Not misplaced with the negative infinitive.
Don’t say:  I told Liz to not come on Monday.
Say: I told Liz not to come on Monday.
Position not in the negative infinitive immediately before the word to and not after it.

Not misplaced with a compound verb.
Don’t say:   I should have not gone …
Say: I should not have gone  …
Position not in a compound verb after the first auxiliary.
Note:With the present or perfect participle, place not at the beginning: Not having set the alarm, he was late for work.

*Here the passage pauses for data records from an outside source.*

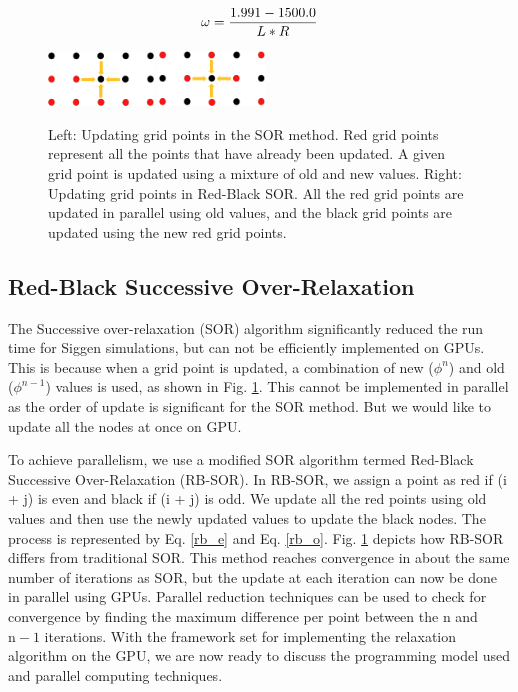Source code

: \begin{equation}{\label{omg}}
\omega = \frac{1.991 - 1500.0}{L*R}
\end{equation}

\begin{figure}
\centering
\includegraphics[width=0.25\textwidth]{ch4/figs/SOR.png}
\hspace{1 cm}
 \includegraphics[width=0.25\textwidth]{ch4/figs/RB-SOR.png}
\caption{\label{fig: sor_methods} Left: Updating grid points in the SOR method. Red grid points represent all the points that have already been updated. A given grid point is updated using a mixture of old and new values. Right: Updating grid points in Red-Black SOR. All the red grid points are updated in parallel using old values, and the black grid points are updated using the new red grid points.}
\end{figure}



\subsection{Red-Black Successive Over-Relaxation}

The Successive over-relaxation (SOR) algorithm significantly reduced the run time for Siggen simulations, but can not be efficiently implemented on GPUs. This is because when a grid point is updated, a combination of new ($\phi^{n}$) and old ($\phi^{n-1}$) values is used, as shown in Fig. \ref{fig: sor_methods}. This cannot be implemented in parallel as the order of update is significant for the SOR method. But we would like to update all the nodes at once on GPU.

To achieve parallelism, we use a modified SOR algorithm termed Red-Black Successive Over-Relaxation (RB-SOR)\cite{RB_SOR_paper}. In RB-SOR, we assign a point as red if (i + j) is even and black if (i + j) is odd. We update all the red points using old values and then use the newly updated values to update the black nodes. The process is represented by Eq. \ref{rb_e} and Eq. \ref{rb_o}. Fig. \ref{fig: sor_methods} depicts how RB-SOR differs from traditional SOR. This method reaches convergence in about the same number of iterations as SOR, but the update at each iteration can now be done in parallel using GPUs. Parallel reduction techniques can be used to check for convergence by finding the maximum difference per point between the $\text{n}$ and $\text{n}-1$ iterations. With the framework set for implementing the relaxation algorithm on the GPU, we are now ready to discuss the programming model used and parallel computing techniques.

Not being rich, he couldn’t afford it.

The adverb enough misplaced.
Don’t say:   Is the  room enough large for you?
Say: Is the  room large enough for you?
Place the adverb enough after the word it qualifies and not before.
Note:When enough is an adjective it comes before the noun: We have enough food for six people.

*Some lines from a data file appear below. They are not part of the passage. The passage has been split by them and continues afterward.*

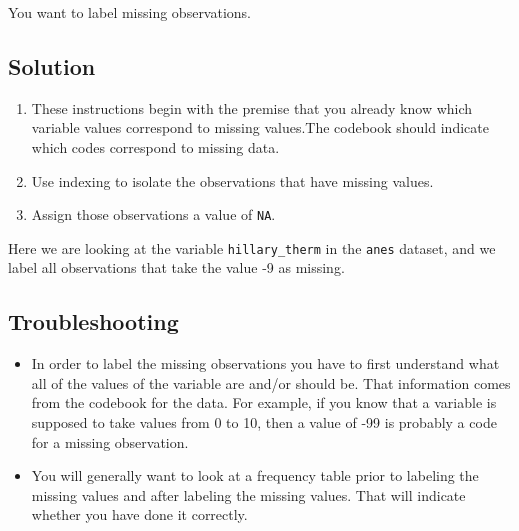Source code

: \documentclass[
]{book}
\newenvironment{Shaded}{\begin{snugshade}}{\end{snugshade}}
\newcommand{\CommentTok}[1]{\textcolor[rgb]{0.56,0.35,0.01}{\textit{#1}}}
\newcommand{\ConstantTok}[1]{\textcolor[rgb]{0.56,0.35,0.01}{#1}}
\newcommand{\DecValTok}[1]{\textcolor[rgb]{0.00,0.00,0.81}{#1}}
\newcommand{\NormalTok}[1]{#1}
\newcommand{\OtherTok}[1]{\textcolor[rgb]{0.56,0.35,0.01}{#1}}
\newcommand{\SpecialCharTok}[1]{\textcolor[rgb]{0.81,0.36,0.00}{\textbf{#1}}}
\providecommand{\tightlist}{%
  \setlength{\itemsep}{0pt}\setlength{\parskip}{0pt}}
\begin{document}
You want to label missing observations.

\hypertarget{solution-14}{%
\subsection{Solution}\label{solution-14}}

\begin{enumerate}
\def\labelenumi{\arabic{enumi}.}
\tightlist
\item
  These instructions begin with the premise that you already know which variable values correspond to missing values.The codebook should indicate which codes correspond to missing data.
\item
  Use indexing to isolate the observations that have missing values.
\item
  Assign those observations a value of \texttt{NA}.
\end{enumerate}

\begin{Shaded}
\end{Shaded}

Here we are looking at the variable \texttt{hillary\_therm} in the \texttt{anes} dataset, and we label all observations that take the value -9 as missing.

\begin{Shaded}
\end{Shaded}

\hypertarget{troubleshooting-11}{%
\subsection{Troubleshooting}\label{troubleshooting-11}}

\begin{itemize}
\tightlist
\item
  In order to label the missing observations you have to first understand what all of the values of the variable are and/or should be. That information comes from the codebook for the data. For example, if you know that a variable is supposed to take values from 0 to 10, then a value of -99 is probably a code for a missing observation.
\item
  You will generally want to look at a frequency table prior to labeling the missing values and after labeling the missing values. That will indicate whether you have done it correctly.
\end{itemize}
\end{document}
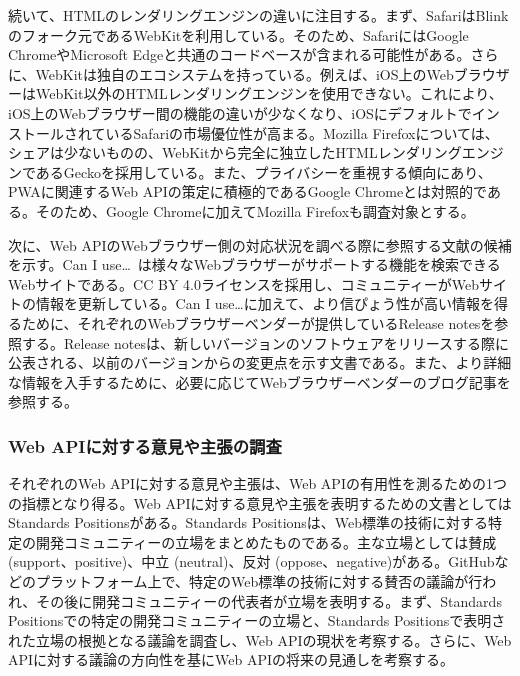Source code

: 続いて、HTMLのレンダリングエンジンの違いに注目する。まず、SafariはBlinkのフォーク元であるWebKitを利用している。そのため、SafariにはGoogle ChromeやMicrosoft Edgeと共通のコードベースが含まれる可能性がある。さらに、WebKitは独自のエコシステムを持っている。例えば、iOS上のWebブラウザーはWebKit以外のHTMLレンダリングエンジンを使用できない。これにより、iOS上のWebブラウザー間の機能の違いが少なくなり、iOSにデフォルトでインストールされているSafariの市場優位性が高まる。Mozilla Firefoxについては、シェアは少ないものの、WebKitから完全に独立したHTMLレンダリングエンジンであるGeckoを採用している。また、プライバシーを重視する傾向にあり、PWAに関連するWeb APIの策定に積極的であるGoogle Chromeとは対照的である。そのため、Google Chromeに加えてMozilla Firefoxも調査対象とする。

次に、Web APIのWebブラウザー側の対応状況を調べる際に参照する文献の候補を示す。Can I use…~\cite{CanIUse}は様々なWebブラウザーがサポートする機能を検索できるWebサイトである。CC BY 4.0ライセンスを採用し、コミュニティーがWebサイトの情報を更新している。Can I use…に加えて、より信ぴょう性が高い情報を得るために、それぞれのWebブラウザーベンダーが提供しているRelease notesを参照する。Release notesは、新しいバージョンのソフトウェアをリリースする際に公表される、以前のバージョンからの変更点を示す文書である。また、より詳細な情報を入手するために、必要に応じてWebブラウザーベンダーのブログ記事を参照する。
\subsubsection{Web APIに対する意見や主張の調査}
\label{subsubsection:Web APIに対する意見や主張の調査}
それぞれのWeb APIに対する意見や主張は、Web APIの有用性を測るための1つの指標となり得る。Web APIに対する意見や主張を表明するための文書としてはStandards Positionsがある。Standards Positionsは、Web標準の技術に対する特定の開発コミュニティーの立場をまとめたものである。主な立場としては賛成 (support、positive)、中立 (neutral)、反対 (oppose、negative)がある。GitHubなどのプラットフォーム上で、特定のWeb標準の技術に対する賛否の議論が行われ、その後に開発コミュニティーの代表者が立場を表明する。まず、Standards Positionsでの特定の開発コミュニティーの立場と、Standards Positionsで表明された立場の根拠となる議論を調査し、Web APIの現状を考察する。さらに、Web APIに対する議論の方向性を基にWeb APIの将来の見通しを考察する。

The adverb misplaced with a transitive verb.
  Don’t say:   Janet  wrote  carefully  her  essay.
Say: Janet  wrote her  essay carefully.
With a transitive verb, the adverb generally comes after the object.
Note:If, however, the object is long, the adverb may come after the transitive verb: She wrote carefully all the essays she had to do.

The adverb of time placed before the adverb of place.
Don’t say:   The builders will be  tomorrow here.
Say:  The  builders will  be here tomorrow.
When using an adverb of time and an adverb of place together in a sentence, the adverb of place must come first.

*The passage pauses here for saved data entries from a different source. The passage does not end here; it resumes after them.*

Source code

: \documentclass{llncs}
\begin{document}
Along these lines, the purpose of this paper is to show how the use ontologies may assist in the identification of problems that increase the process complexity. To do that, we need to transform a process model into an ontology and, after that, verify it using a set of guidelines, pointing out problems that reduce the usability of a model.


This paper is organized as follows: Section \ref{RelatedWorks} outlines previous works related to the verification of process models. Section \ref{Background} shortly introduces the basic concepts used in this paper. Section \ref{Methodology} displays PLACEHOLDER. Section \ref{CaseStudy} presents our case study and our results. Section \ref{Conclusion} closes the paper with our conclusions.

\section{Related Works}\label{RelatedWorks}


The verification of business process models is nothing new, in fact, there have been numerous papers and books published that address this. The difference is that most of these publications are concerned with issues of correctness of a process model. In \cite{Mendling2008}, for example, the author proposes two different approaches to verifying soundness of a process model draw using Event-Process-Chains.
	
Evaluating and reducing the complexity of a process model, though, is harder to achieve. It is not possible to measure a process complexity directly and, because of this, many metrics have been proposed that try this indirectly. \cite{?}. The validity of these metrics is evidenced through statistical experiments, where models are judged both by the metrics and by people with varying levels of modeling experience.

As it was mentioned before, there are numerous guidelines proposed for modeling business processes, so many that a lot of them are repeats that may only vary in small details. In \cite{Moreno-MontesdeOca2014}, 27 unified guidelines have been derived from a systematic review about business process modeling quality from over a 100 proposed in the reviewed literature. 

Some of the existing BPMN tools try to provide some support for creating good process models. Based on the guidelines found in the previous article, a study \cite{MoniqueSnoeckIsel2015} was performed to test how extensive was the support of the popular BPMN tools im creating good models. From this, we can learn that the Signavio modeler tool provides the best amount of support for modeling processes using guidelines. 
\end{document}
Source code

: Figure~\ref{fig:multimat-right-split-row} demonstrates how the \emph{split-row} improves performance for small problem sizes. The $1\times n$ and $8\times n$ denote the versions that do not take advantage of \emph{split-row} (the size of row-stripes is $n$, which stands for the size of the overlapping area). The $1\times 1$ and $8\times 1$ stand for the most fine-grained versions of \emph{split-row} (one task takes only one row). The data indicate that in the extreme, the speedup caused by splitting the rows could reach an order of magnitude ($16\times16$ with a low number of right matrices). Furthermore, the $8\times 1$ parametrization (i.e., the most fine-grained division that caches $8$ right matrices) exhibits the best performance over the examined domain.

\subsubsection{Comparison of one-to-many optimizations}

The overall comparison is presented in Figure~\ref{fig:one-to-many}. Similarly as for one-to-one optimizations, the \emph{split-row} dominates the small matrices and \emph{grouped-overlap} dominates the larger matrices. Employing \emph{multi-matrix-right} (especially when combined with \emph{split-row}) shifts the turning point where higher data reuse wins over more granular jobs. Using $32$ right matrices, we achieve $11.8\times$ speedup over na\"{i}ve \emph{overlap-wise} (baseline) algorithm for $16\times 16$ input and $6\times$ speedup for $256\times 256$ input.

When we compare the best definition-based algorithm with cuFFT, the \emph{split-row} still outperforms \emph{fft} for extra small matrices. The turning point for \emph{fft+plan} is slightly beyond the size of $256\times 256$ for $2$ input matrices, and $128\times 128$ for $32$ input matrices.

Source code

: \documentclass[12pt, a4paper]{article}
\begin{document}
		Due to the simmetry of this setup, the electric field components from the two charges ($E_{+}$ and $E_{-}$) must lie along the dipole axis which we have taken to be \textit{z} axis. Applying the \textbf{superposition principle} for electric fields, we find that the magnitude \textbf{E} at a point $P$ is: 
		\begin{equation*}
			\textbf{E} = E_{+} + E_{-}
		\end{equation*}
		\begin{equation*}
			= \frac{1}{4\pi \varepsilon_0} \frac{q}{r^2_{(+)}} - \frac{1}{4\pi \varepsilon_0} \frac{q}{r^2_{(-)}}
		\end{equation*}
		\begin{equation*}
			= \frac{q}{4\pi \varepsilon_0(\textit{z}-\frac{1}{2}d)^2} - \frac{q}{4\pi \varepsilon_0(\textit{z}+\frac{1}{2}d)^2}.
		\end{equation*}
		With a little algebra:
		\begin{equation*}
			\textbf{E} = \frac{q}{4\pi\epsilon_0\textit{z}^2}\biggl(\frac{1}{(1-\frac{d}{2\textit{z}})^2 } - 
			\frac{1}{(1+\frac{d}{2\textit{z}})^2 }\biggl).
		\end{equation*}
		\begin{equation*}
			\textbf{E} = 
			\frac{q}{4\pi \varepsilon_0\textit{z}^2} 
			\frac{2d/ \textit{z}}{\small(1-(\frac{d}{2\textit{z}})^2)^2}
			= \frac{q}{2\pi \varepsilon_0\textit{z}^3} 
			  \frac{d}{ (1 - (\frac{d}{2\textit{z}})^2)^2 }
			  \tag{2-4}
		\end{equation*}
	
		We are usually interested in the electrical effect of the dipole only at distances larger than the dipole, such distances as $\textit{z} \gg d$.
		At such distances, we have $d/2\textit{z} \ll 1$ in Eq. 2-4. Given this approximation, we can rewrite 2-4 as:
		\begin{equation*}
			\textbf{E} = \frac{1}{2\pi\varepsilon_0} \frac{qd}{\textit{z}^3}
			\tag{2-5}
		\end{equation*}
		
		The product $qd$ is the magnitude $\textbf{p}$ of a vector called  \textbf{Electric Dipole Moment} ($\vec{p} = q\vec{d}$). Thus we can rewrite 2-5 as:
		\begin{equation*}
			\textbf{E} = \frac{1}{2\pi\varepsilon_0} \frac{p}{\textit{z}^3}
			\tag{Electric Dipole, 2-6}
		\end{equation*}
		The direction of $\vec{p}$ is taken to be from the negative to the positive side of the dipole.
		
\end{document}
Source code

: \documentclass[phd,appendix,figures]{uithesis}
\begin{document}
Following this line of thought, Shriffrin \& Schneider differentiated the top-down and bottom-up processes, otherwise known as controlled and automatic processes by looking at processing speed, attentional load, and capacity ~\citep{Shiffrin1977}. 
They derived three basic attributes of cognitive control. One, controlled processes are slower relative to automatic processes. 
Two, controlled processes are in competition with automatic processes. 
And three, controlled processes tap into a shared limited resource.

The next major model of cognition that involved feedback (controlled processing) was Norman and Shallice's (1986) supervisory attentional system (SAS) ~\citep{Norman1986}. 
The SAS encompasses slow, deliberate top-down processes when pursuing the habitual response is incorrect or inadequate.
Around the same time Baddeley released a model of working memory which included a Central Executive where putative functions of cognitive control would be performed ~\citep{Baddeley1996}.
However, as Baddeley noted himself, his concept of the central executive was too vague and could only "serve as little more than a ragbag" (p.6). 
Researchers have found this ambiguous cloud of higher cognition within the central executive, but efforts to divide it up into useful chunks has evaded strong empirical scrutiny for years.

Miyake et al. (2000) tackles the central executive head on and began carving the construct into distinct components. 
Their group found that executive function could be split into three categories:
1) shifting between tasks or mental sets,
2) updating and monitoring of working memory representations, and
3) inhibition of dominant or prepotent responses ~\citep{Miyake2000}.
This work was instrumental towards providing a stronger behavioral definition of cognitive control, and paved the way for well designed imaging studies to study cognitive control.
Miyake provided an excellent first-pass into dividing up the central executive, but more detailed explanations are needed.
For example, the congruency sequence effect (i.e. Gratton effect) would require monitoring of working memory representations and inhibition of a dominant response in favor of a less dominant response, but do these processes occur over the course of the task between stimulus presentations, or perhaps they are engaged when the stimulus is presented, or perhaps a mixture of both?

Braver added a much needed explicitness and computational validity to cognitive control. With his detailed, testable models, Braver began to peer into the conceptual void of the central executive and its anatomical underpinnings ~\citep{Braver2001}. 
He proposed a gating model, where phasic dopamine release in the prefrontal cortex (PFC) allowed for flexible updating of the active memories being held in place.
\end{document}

The  adverb  of indefinite  time  misplaced.
Don’t say:   They  come  always to  school by bus.
Say:  They  always  come to  school by bus.
Pace adverbs of indefinite time, like ever, never, always, often, seldom, soon, sometimes and the adverbs almost, scarcely, hardly, nearly, even, before the principal verb.
Note: With the verb to be place the adverb of indefinite time after the verb: They are always beautifully dressed.

The adverb of definite time misplaced.
Don’t say:    I  last night went to the cinema.
Say:  I went to the  cinema last night.
Adverbs or adverbial phrases of definite time,  like yesterday, today, tomorrow, last week, two months ago, are usually placed at the end of the sentence. If we want to emphasize the time, we put the adverb at the beginning: Yesterday I was very busy.
Note: If there is more than one adverb of definite time in a sentence, put the more exact expression before the more general: He was bomb at two o’clock in the morning on April 12th 1942.